1

So here is the data. Structure explained:

CREATE TABLE products ( product_id int(11) NOT NULL AUTO_INCREMENT, product_category_id int(11) NOT NULL,
product_name varchar(45) NOT NULL, product_description varchar(255) NOT NULL, product_price float NOT NULL,
product_image varchar(255) NOT NULL, PRIMARY KEY (product_id) ) ENGINE=InnoDB AUTO_INCREMENT=1346 DEFAULT CHARSET=utf8 |

Updated: my environment is Spark 1.6.2 and Scala 2.10.5

I want to get an RDD sorted by product_name asc, product_price desc.
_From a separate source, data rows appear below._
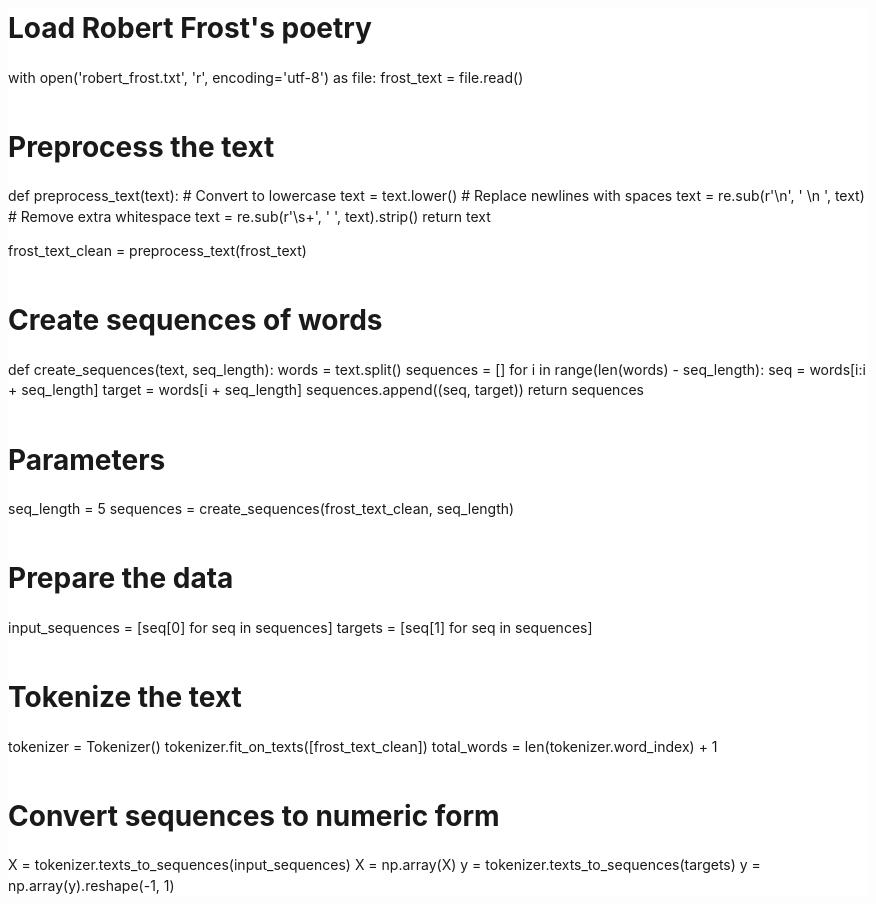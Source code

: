 # Load Robert Frost's poetry
with open('robert_frost.txt', 'r', encoding='utf-8') as file:
    frost_text = file.read()

# Preprocess the text
def preprocess_text(text):
    # Convert to lowercase
    text = text.lower()
    # Replace newlines with spaces
    text = re.sub(r'\n', ' \n ', text)
    # Remove extra whitespace
    text = re.sub(r'\s+', ' ', text).strip()
    return text

frost_text_clean = preprocess_text(frost_text)

# Create sequences of words
def create_sequences(text, seq_length):
    words = text.split()
    sequences = []
    for i in range(len(words) - seq_length):
        seq = words[i:i + seq_length]
        target = words[i + seq_length]
        sequences.append((seq, target))
    return sequences

# Parameters
seq_length = 5
sequences = create_sequences(frost_text_clean, seq_length)

# Prepare the data
input_sequences = [seq[0] for seq in sequences]
targets = [seq[1] for seq in sequences]

# Tokenize the text
tokenizer = Tokenizer()
tokenizer.fit_on_texts([frost_text_clean])
total_words = len(tokenizer.word_index) + 1

# Convert sequences to numeric form
X = tokenizer.texts_to_sequences(input_sequences)
X = np.array(X)
y = tokenizer.texts_to_sequences(targets)
y = np.array(y).reshape(-1, 1)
I know how to sort the RDD as both asc:

val p = sc.textFile("products")
val fp = p.filter(r=>r.split(",")(4) !="")
val mfp = fp.map(r=>(r.split(",")(4).toFloat, r)).sortByKey(false).map(r=> (r._2.split(",")(4), r._2.split(",")(2))

Now I have the two fields only: product_price and product_name.

I can do the sorting:

mfp.sortBy(r=>(r._1, r._2))

Which gives me the result of sorted by name, and then by price, both in asc;

(10,159.99)
(10,159.99)
(10,169.99)
(10,1799.99)
(10,189.0)
(10,199.98)
(10,199.99)
(10,199.99)
(10,1999.99)
(10,269.99)

What I need is (product_category_id, product_name, product_price), sorted by product_category_id in asc, and then product_price desc.

And I only want the top 3 products per product_category_id.

Choix
  • 555
  • 1
  • 12
  • 28

2 Answers2

0

You almost got it. RDD sortBy always sort in ascending order. Even though, your field is a number, so you can get a reverse ordering just by multiplying it by -1. I used a case class to make your code a bit more readable.

case class Info(product_category_id: Int, product_name: String, product_price: Double)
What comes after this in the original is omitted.